*** Begin section ***
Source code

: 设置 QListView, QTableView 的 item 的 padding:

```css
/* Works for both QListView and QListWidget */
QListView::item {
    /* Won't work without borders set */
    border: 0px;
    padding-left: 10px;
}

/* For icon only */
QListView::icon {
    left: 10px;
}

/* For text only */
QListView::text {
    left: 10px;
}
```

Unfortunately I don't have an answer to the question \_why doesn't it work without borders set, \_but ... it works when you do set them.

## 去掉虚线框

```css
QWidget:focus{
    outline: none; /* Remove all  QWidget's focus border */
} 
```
*** End section ***
WHAT IS EXPECTED —
Each line of the records must be reproduced exactly.

REPLY TO THE TASK —
Source code

: 设置 QListView, QTableView 的 item 的 padding:

```css
/* Works for both QListView and QListWidget */
QListView::item {
    /* Won't work without borders set */
    border: 0px;
    padding-left: 10px;
}

/* For icon only */
QListView::icon {
    left: 10px;
}

/* For text only */
QListView::text {
    left: 10px;
}
```

Unfortunately I don't have an answer to the question \_why doesn't it work without borders set, \_but ... it works when you do set them.

## 去掉虚线框

```css
QWidget:focus{
    outline: none; /* Remove all  QWidget's focus border */
} 
```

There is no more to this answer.